Nas sessões de matraquilos, por exemplo, enquanto o Faladura dava largas à sua capacidade vocal, estivesse a jogar ou na posição de espetador, o Caladinho que jogava bem e preferia a defesa onde, em muitas partidas, metia mais bolas na baliza adversária que o parceiro do ataque, não festejava as bolas a seu favor nem comentava os golos que sofria. Eu, embora na altura visse as diferenças entre um e o outro, só muito mais tarde percebi bem o significado de uma e de outra atitude.

Naqueles anos de crescimento demográfico da Abrunheira em que o pouco alcatrão da (hoje) MFA, só ia até 100 metros antes da delegação da Junta e que a do Forno ainda não era porque o forno do Cipriano ainda lá estava e fumegava, em que a Ferreira de Castro ainda era “curronquinho” e, vinda de cima, parava logo a seguir ao Cabaço, em que URCA era sonho e muito menos a Humberto Delgado que de carrascos e silvas se via farta e batizada de Caracol, em que o “clandestino” Carrascal que toda gente sabia e via, viria a vestir-se de símbolos de LIBERDADE com a rua 25 de Abril, 1º de Maio e da Liberdade. Naqueles anos em que se aproximava rapidamente a minha hora da tropa e, quem havia de saber, da Guerra Colonial, não fora o: E depois do adeus” e a “Grândola Vila morena” com um mar de cravos vermelhos nos canos das espingardas.

Naqueles anos, UM Faladura e UM Caladinho eram meus companheiros inseparáveis.

Tenho a certeza, no entanto, que muitos outros abrunhenses da minha geração tiveram também por companheiros outros tantos “Faladuras” e “Caladinhos”.

Na Abrunheira, em 2011, também há juventude com muitos problemas e, uma boa parte, identificar-se-á com os movimentos contestatários que ensaiam a grande ação de indignação que, mais tarde ou mais cedo, se mostrará.

Em momentos diferentes, com medidas de grandeza muito distantes, a minha juventude e a de 2011 tiveram e têm o direito de sonhar!

Silvestre Félix

9 de Abril de 2011

quinta-feira, 7 de abril de 2011

AGRADECIMENTO

Estamos em Abril – mesmo que este esteja um bocado nublado com a frente negra que se aproxima vinda do fundo europeu de estabilização financeira (FEEF) e doutras siglas menos recomendáveis – e é o tempo adequado para saudar os amigos.


Tenho a obrigação de transmitir o meu agradecimento pela forma como o “Largo do Chafariz” tem sido acompanhado, comentado e partilhado por parte considerável dos membros do grupo de seguidores no FB e também diretamente no blogue.


Aproveito para incentivar os membros do grupo de seguidores a sugerirem a adesão de pessoas interessadas e que não seja do meu conhecimento.

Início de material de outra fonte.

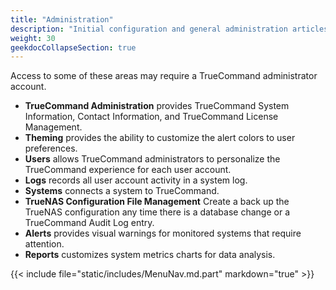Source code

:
 ```yaml
---
title: "Administration"
description: "Initial configuration and general administration articles."
weight: 30
geekdocCollapseSection: true
---
```


Access to some of these areas may require a TrueCommand administrator account.

* **TrueCommand Administration** provides TrueCommand System Information, Contact Information, and TrueCommand License Management.
* **Theming** provides the ability to customize the alert colors to user preferences.
* **Users** allows TrueCommand administrators to personalize the TrueCommand experience for each user account.
* **Logs** records all user account activity in a system log.
* **Systems** connects a system to TrueCommand.
* **TrueNAS Configuration File Management** Create a back up the TrueNAS configuration any time there is a database change or a TrueCommand Audit Log entry.
* **Alerts** provides visual warnings for monitored systems that require attention.
* **Reports** customizes system metrics charts for data analysis.


{{< include file="static/includes/MenuNav.md.part" markdown="true" >}}
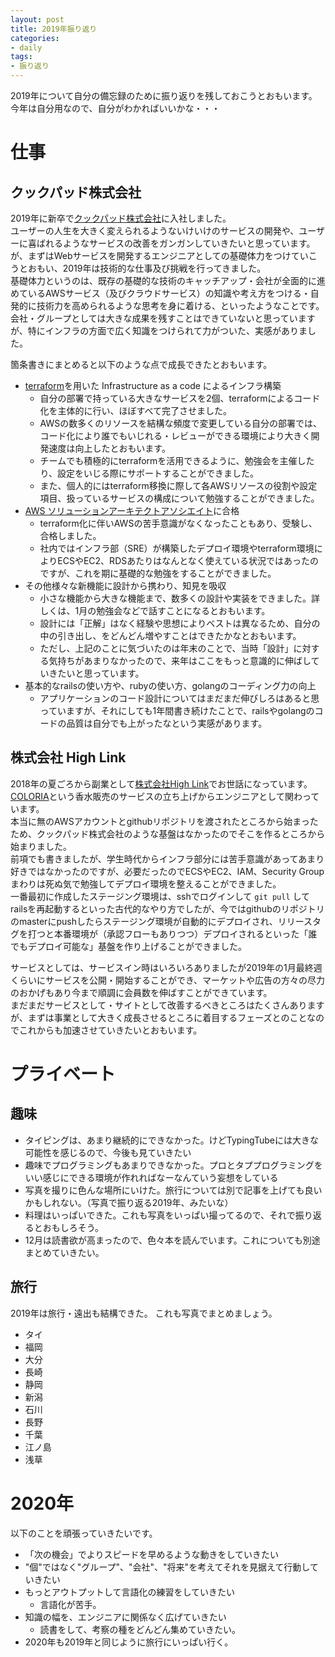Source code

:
 ```yaml
---
layout: post
title: 2019年振り返り
categories:
- daily
tags:
- 振り返り
---
```


2019年について自分の備忘録のために振り返りを残しておこうとおもいます。
今年は自分用なので、自分がわかればいいかな・・・

# 仕事
## クックパッド株式会社

2019年に新卒で[クックパッド株式会社](https://info.cookpad.com)に入社しました。  
ユーザーの人生を大きく変えられるようないけいけのサービスの開発や、ユーザーに喜ばれるようなサービスの改善をガンガンしていきたいと思っています。  
が、まずはWebサービスを開発するエンジニアとしての基礎体力をつけていこうとおもい、2019年は技術的な仕事及び挑戦を行ってきました。  
基礎体力というのは、既存の基礎的な技術のキャッチアップ・会社が全面的に進めているAWSサービス（及びクラウドサービス）の知識や考え方をつける・自発的に技術力を高められるような思考を身に着ける、といったようなことです。  
会社・グループとしては大きな成果を残すことはできていないと思っていますが、特にインフラの方面で広く知識をつけられて力がついた、実感がありました。  

箇条書きにまとめると以下のような点で成長できたとおもいます。  

- [terraform](https://www.terraform.io)を用いた Infrastructure as a code によるインフラ構築
  - 自分の部署で持っている大きなサービスを2個、terraformによるコード化を主体的に行い、ほぼすべて完了させました。
  - AWSの数多くのリソースを結構な頻度で変更している自分の部署では、コード化により誰でもいじれる・レビューができる環境により大きく開発速度は向上したとおもいます。
  - チームでも積極的にterraformを活用できるように、勉強会を主催したり、設定をいじる際にサポートすることができました。
  - また、個人的にはterraform移換に際して各AWSリソースの役割や設定項目、扱っているサービスの構成について勉強することができました。
- [AWS ソリューションアーキテクトアソシエイト](https://aws.amazon.com/jp/certification/certified-solutions-architect-associate/)に合格
  - terraform化に伴いAWSの苦手意識がなくなったこともあり、受験し、合格しました。
  - 社内ではインフラ部（SRE）が構築したデプロイ環境やterraform環境によりECSやEC2、RDSあたりはなんとなく使えている状況ではあったのですが、これを期に基礎的な勉強をすることができました。
- その他様々な新機能に設計から携わり、知見を吸収
  - 小さな機能から大きな機能まで、数多くの設計や実装をできました。詳しくは、1月の勉強会などで話すことになるとおもいます。
  - 設計には「正解」はなく経験や思想によりベストは異なるため、自分の中の引き出し、をどんどん増やすことはできたかなとおもいます。
  - ただし、上記のことに気づいたのは年末のことで、当時「設計」に対する気持ちがあまりなかったので、来年はここをもっと意識的に伸ばしていきたいと思っています。
- 基本的なrailsの使い方や、rubyの使い方、golangのコーディング力の向上
  - アプリケーションのコード設計についてはまだまだ伸びしろはあると思っていますが、それにしても1年間書き続けたことで、railsやgolangのコードの品質は自分でも上がったなという実感があります。

## 株式会社 High Link

2018年の夏ごろから副業として[株式会社High Link](https://www.high-link.co.jp)でお世話になっています。  
[COLORIA](https://coloria.jp)という香水販売のサービスの立ち上げからエンジニアとして関わっています。  
本当に無のAWSアカウントとgithubリポジトリを渡されたところから始まったため、クックパッド株式会社のような基盤はなかったのでそこを作るところから始まりました。  
前項でも書きましたが、学生時代からインフラ部分には苦手意識があってあまり好きではなかったのですが、必要だったのでECSやEC2、IAM、Security Groupまわりは死ぬ気で勉強してデプロイ環境を整えることができました。  
一番最初に作成したステージング環境は、sshでログインして `git pull` してrailsを再起動するといった古代的なやり方でしたが、今ではgithubのリポジトリのmasterにpushしたらステージング環境が自動的にデプロイされ、リリースタグを打つと本番環境が（承認フローもありつつ）デプロイされるといった「誰でもデプロイ可能な」基盤を作り上げることができました。  

サービスとしては、サービスイン時はいろいろありましたが2019年の1月最終週くらいにサービスを公開・開始することができ、マーケットや広告の方々の尽力のおかげもあり今まで順調に会員数を伸ばすことができています。  
まだまだサービスとして・サイトとして改善するべきところはたくさんありますが、まずは事業として大きく成長させるところに着目するフェーズとのことなのでこれからも加速させていきたいとおもいます。  

# プライベート

## 趣味
- タイピングは、あまり継続的にできなかった。けどTypingTubeには大きな可能性を感じるので、今後も見ていきたい
- 趣味でプログラミングもあまりできなかった。プロとタププログラミングをいい感じにできる環境が作れればなーなんていう妄想をしている
- 写真を撮りに色んな場所にいけた。旅行については別で記事を上げても良いかもしれない。（写真で振り返る2019年、みたいな）
- 料理はいっぱいできた。これも写真をいっぱい撮ってるので、それで振り返るとおもしろそう。
- 12月は読書欲が高まったので、色々本を読んでいます。これについても別途まとめていきたい。

## 旅行
2019年は旅行・遠出も結構できた。
これも写真でまとめましょう。

- タイ
- 福岡
- 大分
- 長崎
- 静岡
- 新潟
- 石川
- 長野
- 千葉
- 江ノ島
- 浅草

# 2020年
以下のことを頑張っていきたいです。

- 「次の機会」でよりスピードを早めるような動きをしていきたい
- "個"ではなく"グループ"、"会社"、"将来"を考えてそれを見据えて行動していきたい
- もっとアウトプットして言語化の練習をしていきたい
  - 言語化が苦手。
- 知識の幅を、エンジニアに関係なく広げていきたい
  - 読書をして、考察の種をどんどん集めていきたい。
- 2020年も2019年と同じように旅行にいっぱい行く。
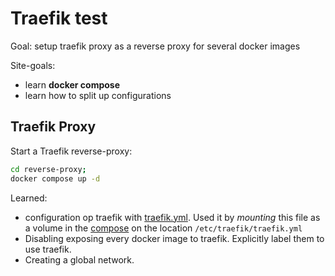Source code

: # Traefik test

Goal: setup traefik proxy as a reverse proxy for several docker images

Site-goals:
 - learn **docker compose**
 - learn how to split up configurations

## Traefik Proxy

Start a Traefik reverse-proxy:

```bash
cd reverse-proxy;
docker compose up -d
```

Learned:
 - configuration op traefik with [traefik.yml](reverse-proxy/etc/traefik.yml). Used it by *mounting* this file as a volume in the [compose](reverse-proxy/compose.yml) on the location `/etc/traefik/traefik.yml`
 - Disabling exposing every docker image to traefik. Explicitly label them to use traefik.
 - Creating a global network.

Sempre que isso aconteça, enviem-me mensagem FB para eu poder adicionar.


Um Abraço

Silvestre Félix

quarta-feira, 6 de abril de 2011

“LINHAS” DE HISTÓRIA!

Do Coutinho que era Bernardino, algumas linhas de histórias já contei porque ouvi, e outras também porque inventei. Para personagem Abrunhense tão cheia de eventos narrados pelos nossos melhores contadores, não há linhas que cheguem, e o tempo já contado em muitos anos produz muitos cordéis de prosa. Dando de barato que o Mário, o Rui ou o Zé Fernando, conheceram e se lembrarão do Bernardino que todos chamavam Coutinho, o mesmo já não dou como certo que conheçam o enredo de cheiro pouco recomendável, que a seguir vou bater neste teclado “Samsung” marcado.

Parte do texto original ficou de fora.